[[ DATA SUPPLIED open ]]

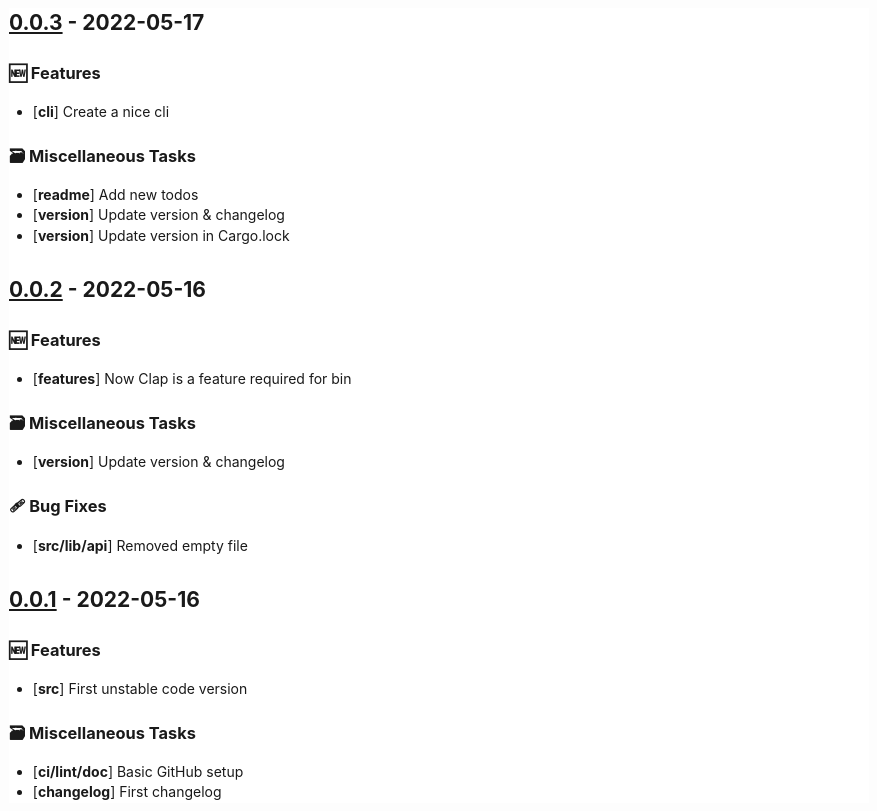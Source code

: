 ## [0.0.3](https://github.com/jeertmans/languagetool-rust/compare/v0.0.2...v0.0.3) - 2022-05-17

### 🆕 Features

- [**cli**] Create a nice cli

### 🗃️ Miscellaneous Tasks

- [**readme**] Add new todos
- [**version**] Update version & changelog
- [**version**] Update version in Cargo.lock

## [0.0.2](https://github.com/jeertmans/languagetool-rust/compare/v0.0.1...v0.0.2) - 2022-05-16

### 🆕 Features

- [**features**] Now Clap is a feature required for bin

### 🗃️ Miscellaneous Tasks

- [**version**] Update version & changelog

### 🩹 Bug Fixes

- [**src/lib/api**] Removed empty file

## [0.0.1](https://github.com/jeertmans/languagetool-rust/tree/v0.0.1) - 2022-05-16

### 🆕 Features

- [**src**] First unstable code version

### 🗃️ Miscellaneous Tasks

- [**ci/lint/doc**] Basic GitHub setup
- [**changelog**] First changelog


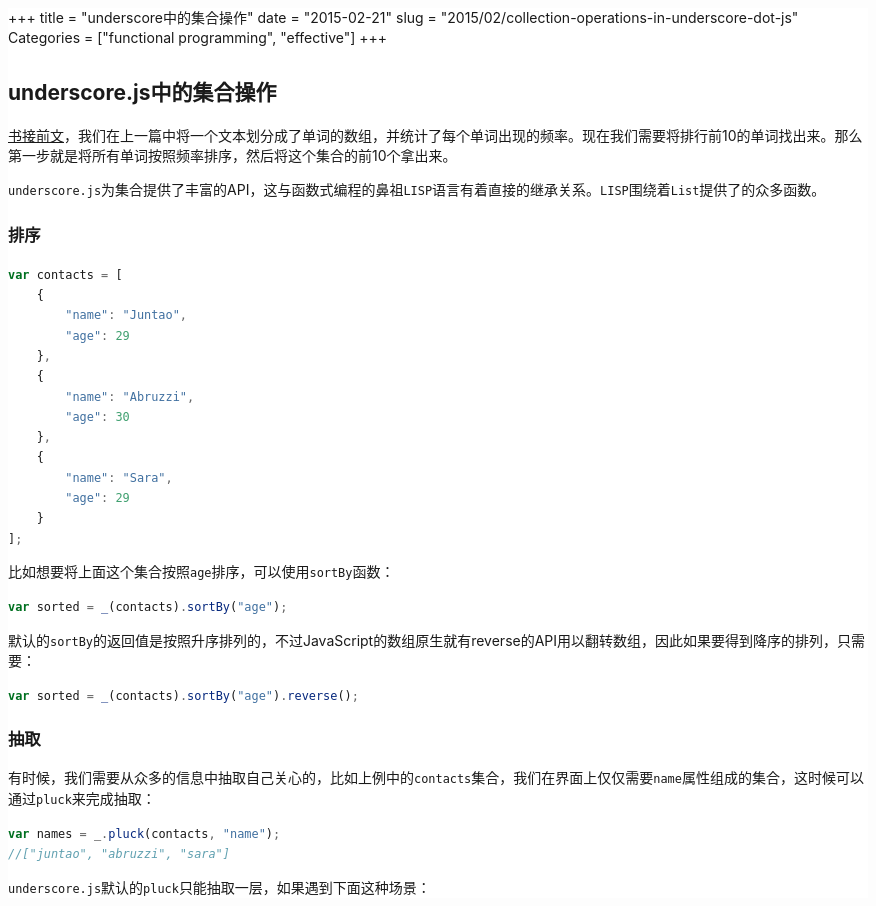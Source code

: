 +++
title = "underscore中的集合操作"
date = "2015-02-21"
slug = "2015/02/collection-operations-in-underscore-dot-js"
Categories = ["functional programming", "effective"]
+++

## underscore.js中的集合操作

[书接前文](icodeit.org/2015/02/functional-programming-in-underscore-dot-js/)，我们在上一篇中将一个文本划分成了单词的数组，并统计了每个单词出现的频率。现在我们需要将排行前10的单词找出来。那么第一步就是将所有单词按照频率排序，然后将这个集合的前10个拿出来。

`underscore.js`为集合提供了丰富的API，这与函数式编程的鼻祖`LISP`语言有着直接的继承关系。`LISP`围绕着`List`提供了的众多函数。

### 排序

```js
var contacts = [
	{
		"name": "Juntao",
		"age": 29
	},
	{
		"name": "Abruzzi",
		"age": 30
	},
	{
		"name": "Sara",
		"age": 29
	}
];
```

比如想要将上面这个集合按照`age`排序，可以使用`sortBy`函数：

```js
var sorted = _(contacts).sortBy("age");
```

默认的`sortBy`的返回值是按照升序排列的，不过JavaScript的数组原生就有reverse的API用以翻转数组，因此如果要得到降序的排列，只需要：

```js
var sorted = _(contacts).sortBy("age").reverse();
```

### 抽取

有时候，我们需要从众多的信息中抽取自己关心的，比如上例中的`contacts`集合，我们在界面上仅仅需要`name`属性组成的集合，这时候可以通过`pluck`来完成抽取：

```js
var names = _.pluck(contacts, "name");
//["juntao", "abruzzi", "sara"]
```

`underscore.js`默认的`pluck`只能抽取一层，如果遇到下面这种场景：
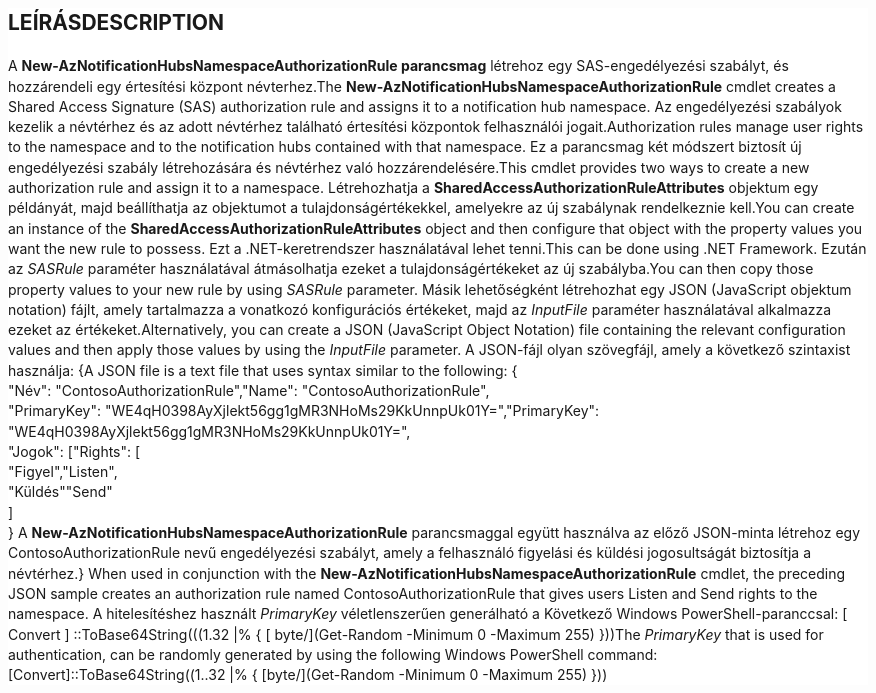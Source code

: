## <span data-ttu-id="6daa3-107">LEÍRÁS</span><span class="sxs-lookup"><span data-stu-id="6daa3-107">DESCRIPTION</span></span>
<span data-ttu-id="6daa3-108">A **New-AzNotificationHubsNamespaceAuthorizationRule parancsmag** létrehoz egy SAS-engedélyezési szabályt, és hozzárendeli egy értesítési központ névterhez.</span><span class="sxs-lookup"><span data-stu-id="6daa3-108">The **New-AzNotificationHubsNamespaceAuthorizationRule** cmdlet creates a Shared Access Signature (SAS) authorization rule and assigns it to a notification hub namespace.</span></span>
<span data-ttu-id="6daa3-109">Az engedélyezési szabályok kezelik a névtérhez és az adott névtérhez található értesítési központok felhasználói jogait.</span><span class="sxs-lookup"><span data-stu-id="6daa3-109">Authorization rules manage user rights to the namespace and to the notification hubs contained with that namespace.</span></span>
<span data-ttu-id="6daa3-110">Ez a parancsmag két módszert biztosít új engedélyezési szabály létrehozására és névtérhez való hozzárendelésére.</span><span class="sxs-lookup"><span data-stu-id="6daa3-110">This cmdlet provides two ways to create a new authorization rule and assign it to a namespace.</span></span>
<span data-ttu-id="6daa3-111">Létrehozhatja a **SharedAccessAuthorizationRuleAttributes** objektum egy példányát, majd beállíthatja az objektumot a tulajdonságértékekkel, amelyekre az új szabálynak rendelkeznie kell.</span><span class="sxs-lookup"><span data-stu-id="6daa3-111">You can create an instance of the **SharedAccessAuthorizationRuleAttributes** object and then configure that object with the property values you want the new rule to possess.</span></span>
<span data-ttu-id="6daa3-112">Ezt a .NET-keretrendszer használatával lehet tenni.</span><span class="sxs-lookup"><span data-stu-id="6daa3-112">This can be done using .NET Framework.</span></span>
<span data-ttu-id="6daa3-113">Ezután az *SASRule* paraméter használatával átmásolhatja ezeket a tulajdonságértékeket az új szabályba.</span><span class="sxs-lookup"><span data-stu-id="6daa3-113">You can then copy those property values to your new rule by using *SASRule* parameter.</span></span>
<span data-ttu-id="6daa3-114">Másik lehetőségként létrehozhat egy JSON (JavaScript objektum notation) fájlt, amely tartalmazza a vonatkozó konfigurációs értékeket, majd az *InputFile* paraméter használatával alkalmazza ezeket az értékeket.</span><span class="sxs-lookup"><span data-stu-id="6daa3-114">Alternatively, you can create a JSON (JavaScript Object Notation) file containing the relevant configuration values and then apply those values by using the *InputFile* parameter.</span></span>
<span data-ttu-id="6daa3-115">A JSON-fájl olyan szövegfájl, amely a következő szintaxist használja: {</span><span class="sxs-lookup"><span data-stu-id="6daa3-115">A JSON file is a text file that uses syntax similar to the following: {</span></span>  
    <span data-ttu-id="6daa3-116">"Név": "ContosoAuthorizationRule",</span><span class="sxs-lookup"><span data-stu-id="6daa3-116">"Name": "ContosoAuthorizationRule",</span></span>  
    <span data-ttu-id="6daa3-117">"PrimaryKey": "WE4qH0398AyXjlekt56gg1gMR3NHoMs29KkUnnpUk01Y=",</span><span class="sxs-lookup"><span data-stu-id="6daa3-117">"PrimaryKey": "WE4qH0398AyXjlekt56gg1gMR3NHoMs29KkUnnpUk01Y=",</span></span>  
    <span data-ttu-id="6daa3-118">"Jogok": \[</span><span class="sxs-lookup"><span data-stu-id="6daa3-118">"Rights": \[</span></span>  
        <span data-ttu-id="6daa3-119">"Figyel",</span><span class="sxs-lookup"><span data-stu-id="6daa3-119">"Listen",</span></span>  
        <span data-ttu-id="6daa3-120">"Küldés"</span><span class="sxs-lookup"><span data-stu-id="6daa3-120">"Send"</span></span>  
    \]  
<span data-ttu-id="6daa3-121">} A **New-AzNotificationHubsNamespaceAuthorizationRule** parancsmaggal együtt használva az előző JSON-minta létrehoz egy ContosoAuthorizationRule nevű engedélyezési szabályt, amely a felhasználó figyelási és küldési jogosultságát biztosítja a névtérhez.</span><span class="sxs-lookup"><span data-stu-id="6daa3-121">} When used in conjunction with the **New-AzNotificationHubsNamespaceAuthorizationRule** cmdlet, the preceding JSON sample creates an authorization rule named ContosoAuthorizationRule that gives users Listen and Send rights to the namespace.</span></span>
<span data-ttu-id="6daa3-122">A hitelesítéshez használt *PrimaryKey* véletlenszerűen generálható a Következő Windows PowerShell-paranccsal: \[ Convert \] ::ToBase64String(((1.32 |% { \[ byte/](Get-Random -Minimum 0 -Maximum 255) }))</span><span class="sxs-lookup"><span data-stu-id="6daa3-122">The *PrimaryKey* that is used for authentication, can be randomly generated by using the following Windows PowerShell command: \[Convert\]::ToBase64String((1..32 |% { \[byte/](Get-Random -Minimum 0 -Maximum 255) }))</span></span>
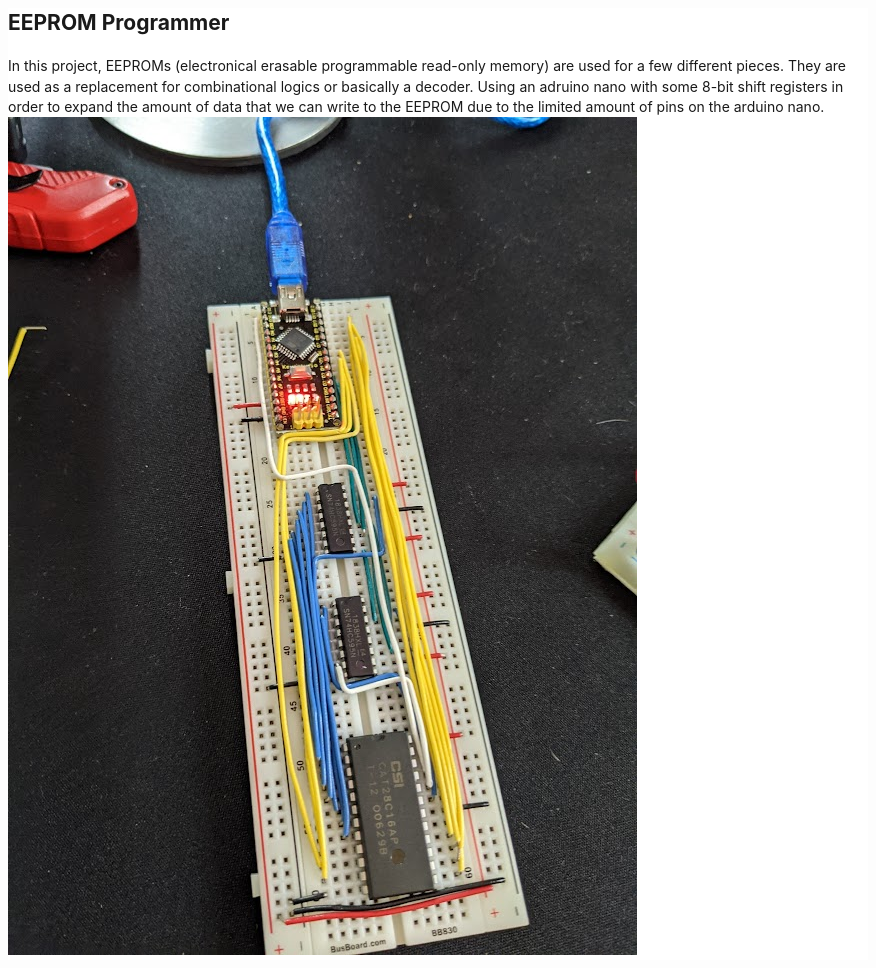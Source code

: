## EEPROM Programmer

In this project, EEPROMs (electronical erasable programmable read-only memory) are used for a few different pieces.
They are used as a replacement for combinational logics or basically a decoder. Using an adruino nano with some 8-bit
shift registers in order to expand the amount of data that we can write to the EEPROM due to the limited amount of pins
on the arduino nano.
<img src="/assets/8-bit-breadboard-computer/eeprom-programmer.jpg" class="center-small-img" />
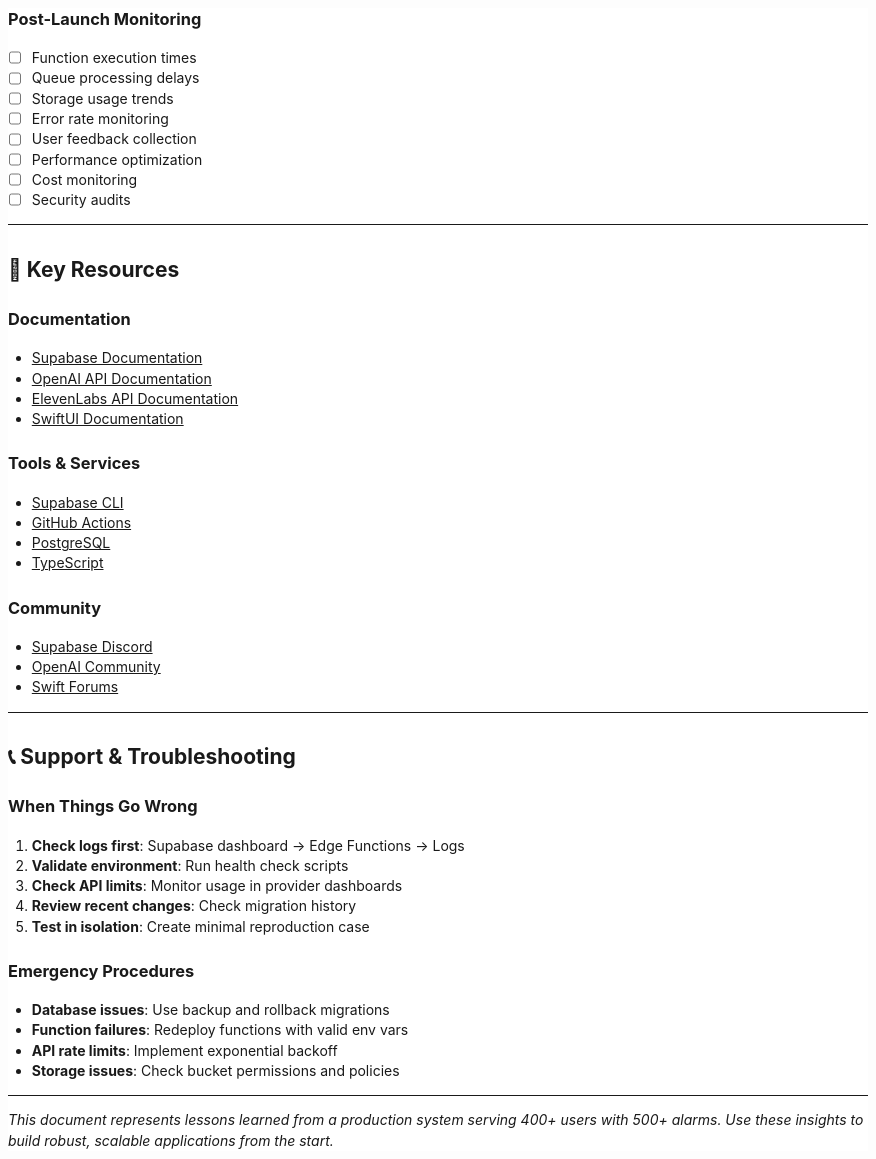 ### **Post-Launch Monitoring**
- [ ] Function execution times
- [ ] Queue processing delays
- [ ] Storage usage trends
- [ ] Error rate monitoring
- [ ] User feedback collection
- [ ] Performance optimization
- [ ] Cost monitoring
- [ ] Security audits

---

## 🔗 Key Resources

### **Documentation**
- [Supabase Documentation](https://supabase.com/docs)
- [OpenAI API Documentation](https://platform.openai.com/docs)
- [ElevenLabs API Documentation](https://elevenlabs.io/docs)
- [SwiftUI Documentation](https://developer.apple.com/documentation/swiftui)

### **Tools & Services**
- [Supabase CLI](https://supabase.com/docs/guides/cli)
- [GitHub Actions](https://docs.github.com/en/actions)
- [PostgreSQL](https://www.postgresql.org/docs/)
- [TypeScript](https://www.typescriptlang.org/docs/)

### **Community**
- [Supabase Discord](https://discord.supabase.com)
- [OpenAI Community](https://community.openai.com)
- [Swift Forums](https://forums.swift.org)

---

## 📞 Support & Troubleshooting

### **When Things Go Wrong**
1. **Check logs first**: Supabase dashboard → Edge Functions → Logs
2. **Validate environment**: Run health check scripts
3. **Check API limits**: Monitor usage in provider dashboards
4. **Review recent changes**: Check migration history
5. **Test in isolation**: Create minimal reproduction case

### **Emergency Procedures**
- **Database issues**: Use backup and rollback migrations
- **Function failures**: Redeploy functions with valid env vars
- **API rate limits**: Implement exponential backoff
- **Storage issues**: Check bucket permissions and policies

---

*This document represents lessons learned from a production system serving 400+ users with 500+ alarms. Use these insights to build robust, scalable applications from the start.*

[[ DATA SUPPLIED closed ]]

▶ EXERCISE PROMPT
Which lines above run from the one containing "notification hub namespace.</span></span>" down to the one containing "rule to possess.</span></span>"? Repeat exactly those, both ends included, and nothing else.

▶ ANSWER TO THIS PROBLEM
<span data-ttu-id="6daa3-108">A **New-AzNotificationHubsNamespaceAuthorizationRule parancsmag** létrehoz egy SAS-engedélyezési szabályt, és hozzárendeli egy értesítési központ névterhez.</span><span class="sxs-lookup"><span data-stu-id="6daa3-108">The **New-AzNotificationHubsNamespaceAuthorizationRule** cmdlet creates a Shared Access Signature (SAS) authorization rule and assigns it to a notification hub namespace.</span></span>
<span data-ttu-id="6daa3-109">Az engedélyezési szabályok kezelik a névtérhez és az adott névtérhez található értesítési központok felhasználói jogait.</span><span class="sxs-lookup"><span data-stu-id="6daa3-109">Authorization rules manage user rights to the namespace and to the notification hubs contained with that namespace.</span></span>
<span data-ttu-id="6daa3-110">Ez a parancsmag két módszert biztosít új engedélyezési szabály létrehozására és névtérhez való hozzárendelésére.</span><span class="sxs-lookup"><span data-stu-id="6daa3-110">This cmdlet provides two ways to create a new authorization rule and assign it to a namespace.</span></span>
<span data-ttu-id="6daa3-111">Létrehozhatja a **SharedAccessAuthorizationRuleAttributes** objektum egy példányát, majd beállíthatja az objektumot a tulajdonságértékekkel, amelyekre az új szabálynak rendelkeznie kell.</span><span class="sxs-lookup"><span data-stu-id="6daa3-111">You can create an instance of the **SharedAccessAuthorizationRuleAttributes** object and then configure that object with the property values you want the new rule to possess.</span></span>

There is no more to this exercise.